> **EXERCISE REQUIREMENTS**
Your task is to gather the lines below that hold the string "thesis".

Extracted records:
_____

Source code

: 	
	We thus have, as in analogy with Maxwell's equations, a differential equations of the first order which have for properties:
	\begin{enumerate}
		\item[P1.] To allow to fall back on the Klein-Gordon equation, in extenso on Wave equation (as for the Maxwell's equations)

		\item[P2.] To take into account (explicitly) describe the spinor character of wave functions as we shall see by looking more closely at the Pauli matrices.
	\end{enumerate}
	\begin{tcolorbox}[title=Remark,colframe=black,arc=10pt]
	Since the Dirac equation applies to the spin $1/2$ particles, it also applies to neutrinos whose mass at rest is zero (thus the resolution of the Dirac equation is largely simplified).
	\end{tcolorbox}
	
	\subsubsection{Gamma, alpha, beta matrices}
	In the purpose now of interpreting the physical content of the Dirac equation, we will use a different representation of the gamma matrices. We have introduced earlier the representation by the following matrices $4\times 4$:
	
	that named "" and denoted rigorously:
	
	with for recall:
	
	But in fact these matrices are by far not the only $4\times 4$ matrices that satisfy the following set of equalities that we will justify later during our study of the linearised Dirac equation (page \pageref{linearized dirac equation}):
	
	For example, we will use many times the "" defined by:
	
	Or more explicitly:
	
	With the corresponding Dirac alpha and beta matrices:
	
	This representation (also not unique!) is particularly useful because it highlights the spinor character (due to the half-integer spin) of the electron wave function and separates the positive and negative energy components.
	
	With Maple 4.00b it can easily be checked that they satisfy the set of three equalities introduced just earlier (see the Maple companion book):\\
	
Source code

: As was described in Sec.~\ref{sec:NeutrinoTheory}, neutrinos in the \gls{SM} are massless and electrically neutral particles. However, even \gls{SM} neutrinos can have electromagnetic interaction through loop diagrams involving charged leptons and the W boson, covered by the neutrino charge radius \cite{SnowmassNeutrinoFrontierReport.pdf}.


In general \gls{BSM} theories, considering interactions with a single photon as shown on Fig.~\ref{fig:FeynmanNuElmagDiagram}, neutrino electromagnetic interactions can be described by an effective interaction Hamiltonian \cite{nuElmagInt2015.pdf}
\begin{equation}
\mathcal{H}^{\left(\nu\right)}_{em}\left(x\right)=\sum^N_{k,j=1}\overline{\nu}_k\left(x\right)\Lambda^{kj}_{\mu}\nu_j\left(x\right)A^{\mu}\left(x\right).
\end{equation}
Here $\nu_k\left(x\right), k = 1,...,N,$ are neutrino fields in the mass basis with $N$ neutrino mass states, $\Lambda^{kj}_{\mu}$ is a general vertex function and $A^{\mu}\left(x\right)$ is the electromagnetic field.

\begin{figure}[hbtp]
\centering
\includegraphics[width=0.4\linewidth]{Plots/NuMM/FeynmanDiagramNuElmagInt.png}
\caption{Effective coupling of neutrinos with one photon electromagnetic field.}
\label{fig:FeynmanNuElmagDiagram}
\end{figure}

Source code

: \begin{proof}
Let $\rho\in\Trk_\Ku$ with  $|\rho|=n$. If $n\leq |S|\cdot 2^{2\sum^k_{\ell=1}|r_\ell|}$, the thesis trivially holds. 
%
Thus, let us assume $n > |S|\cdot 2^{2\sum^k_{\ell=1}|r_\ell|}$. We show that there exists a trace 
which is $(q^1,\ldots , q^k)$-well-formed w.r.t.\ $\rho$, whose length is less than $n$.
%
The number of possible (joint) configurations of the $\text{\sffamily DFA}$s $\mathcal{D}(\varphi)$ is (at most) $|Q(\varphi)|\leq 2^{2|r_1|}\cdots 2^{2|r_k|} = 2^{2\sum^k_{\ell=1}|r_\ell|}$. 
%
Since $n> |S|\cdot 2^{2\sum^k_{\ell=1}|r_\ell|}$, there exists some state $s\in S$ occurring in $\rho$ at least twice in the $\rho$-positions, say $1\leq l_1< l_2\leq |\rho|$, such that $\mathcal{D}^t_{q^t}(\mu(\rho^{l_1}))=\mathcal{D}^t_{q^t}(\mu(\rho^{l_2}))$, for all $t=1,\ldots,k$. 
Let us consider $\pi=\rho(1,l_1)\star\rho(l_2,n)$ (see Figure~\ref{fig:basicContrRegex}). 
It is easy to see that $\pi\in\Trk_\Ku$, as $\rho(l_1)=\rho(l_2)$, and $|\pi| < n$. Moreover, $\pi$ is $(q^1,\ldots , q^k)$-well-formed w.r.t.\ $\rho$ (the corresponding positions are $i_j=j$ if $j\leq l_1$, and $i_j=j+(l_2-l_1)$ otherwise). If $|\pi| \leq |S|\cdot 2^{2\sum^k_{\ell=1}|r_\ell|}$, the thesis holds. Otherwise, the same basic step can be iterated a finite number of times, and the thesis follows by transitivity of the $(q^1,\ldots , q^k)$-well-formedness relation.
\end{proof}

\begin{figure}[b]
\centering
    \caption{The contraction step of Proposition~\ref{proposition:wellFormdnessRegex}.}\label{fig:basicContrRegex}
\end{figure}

_____

> **ANSWER TO THIS TASK**
Let $\rho\in\Trk_\Ku$ with  $|\rho|=n$. If $n\leq |S|\cdot 2^{2\sum^k_{\ell=1}|r_\ell|}$, the thesis trivially holds. 
It is easy to see that $\pi\in\Trk_\Ku$, as $\rho(l_1)=\rho(l_2)$, and $|\pi| < n$. Moreover, $\pi$ is $(q^1,\ldots , q^k)$-well-formed w.r.t.\ $\rho$ (the corresponding positions are $i_j=j$ if $j\leq l_1$, and $i_j=j+(l_2-l_1)$ otherwise). If $|\pi| \leq |S|\cdot 2^{2\sum^k_{\ell=1}|r_\ell|}$, the thesis holds. Otherwise, the same basic step can be iterated a finite number of times, and the thesis follows by transitivity of the $(q^1,\ldots , q^k)$-well-formedness relation.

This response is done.